Description: Images: on both sides, the state seal of Pennsylvania (an eagle atop a shield displaying a ship, a plow, and three sheaves of grain); no underlying image Text: on side 1: on upper rail, "1810" over [1810]; on lower rail, "I, SPENCER" over [I, SPENCER]; on side 2, both rails have thick black paint layer over [1810] and [I, SPENCER] Construction: Single board, suspended from top rail; horizontal rails with integral pediment and skirt; turned posts. Board is hand-sawn into an oval shape with scalloped edge; oriented vertically. Board has two battens, tapered along the edges and from end to end, inset across one side to counteract warpage, a practice occasionally encountered in furniture and painted panels. Battens appear to be original to the board. Each horizontal rail is tenoned through the turned posts and secured with two pins. The rails extend up and down to form a decoratively-shaped pediment and skirt (now missing). Applied moldings are nailed to the faces of the rails, forming a rectangular frame for text.

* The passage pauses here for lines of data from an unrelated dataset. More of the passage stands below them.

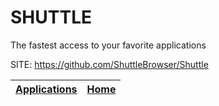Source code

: # SHUTTLE
 
 The fastest access to your favorite applications
 
 SITE: https://github.com/ShuttleBrowser/Shuttle

 | [Applications](https://portable-linux-apps.github.io/apps.html) | [Home](https://portable-linux-apps.github.io)
 | --- | --- |
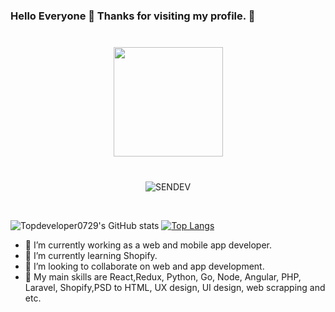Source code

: ### Hello Everyone 👋 Thanks for visiting my profile. 👋
<div align="center" style="margin: 40px 0">
    <a href="https://github.com/Dev-1102/github-profile-views-counter">
        <img width="175px" src="https://komarev.com/ghpvc/?username=SenDev001&color=DE002D">
    </a>
</div>
<p align="center"> <img src="https://komarev.com/ghpvc/?username=SenDev001&label=Profile%20views&color=0e75b6&style=flat" alt="SENDEV" /> </p>


<br/>

![Topdeveloper0729's GitHub stats](https://github-readme-stats.vercel.app/api?username=SenDev001&show_icons=true)
[![Top Langs](https://github-readme-stats.vercel.app/api/top-langs/?username=SenDev001&layout=compact)](https://github.com/anuraghazra/github-readme-stats)

- 👋 I’m currently working as a web and mobile app developer.
- 👋 I’m currently learning Shopify.
- 👋 I’m looking to collaborate on web and app development.
- 👋 My main skills are React,Redux, Python, Go, Node, Angular, PHP, Laravel, Shopify,PSD to HTML, UX design, UI design, web scrapping and etc.
  
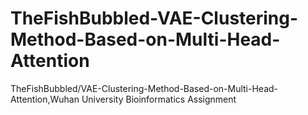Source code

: # TheFishBubbled-VAE-Clustering-Method-Based-on-Multi-Head-Attention
TheFishBubbled/VAE-Clustering-Method-Based-on-Multi-Head-Attention,Wuhan University Bioinformatics Assignment
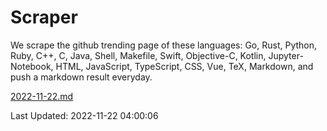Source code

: # Scraper

We scrape the github trending page of these languages: Go, Rust, Python, Ruby, C++, C, Java, Shell, Makefile, Swift, Objective-C, Kotlin, Jupyter-Notebook, HTML, JavaScript, TypeScript, CSS, Vue, TeX, Markdown, and push a markdown result everyday.

[2022-11-22.md](https://github.com/yangwenmai/github-trending-backup/blob/master/2022-11-22.md)

Last Updated: 2022-11-22 04:00:06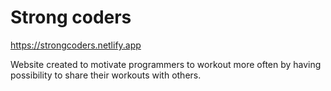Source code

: # Strong coders

https://strongcoders.netlify.app

Website created to motivate programmers to workout more often by having possibility to share their workouts with others.
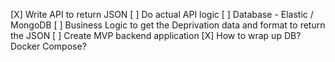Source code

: [X] Write API to return JSON
[ ] Do actual API logic
[ ] Database - Elastic / MongoDB
[ ] Business Logic to get the Deprivation data and format to return the JSON
[ ] Create MVP backend application 
[X] How to wrap up DB? Docker Compose?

Technique Note: The surface of the center panel displays less wear than the frame. The rails were repainted, sloppily, with bronze powdered letters and black paint, apparently in an effort to increase the legibility of areas that had flaked severely; the original color may not have been black. The poorly drawn letters and numerals and the use of bronze paint suggest that this repainting may have been done by an amateur or owner. Historical Note: Original location. On the Windsor Road north of Hartford, near the Windsor town line.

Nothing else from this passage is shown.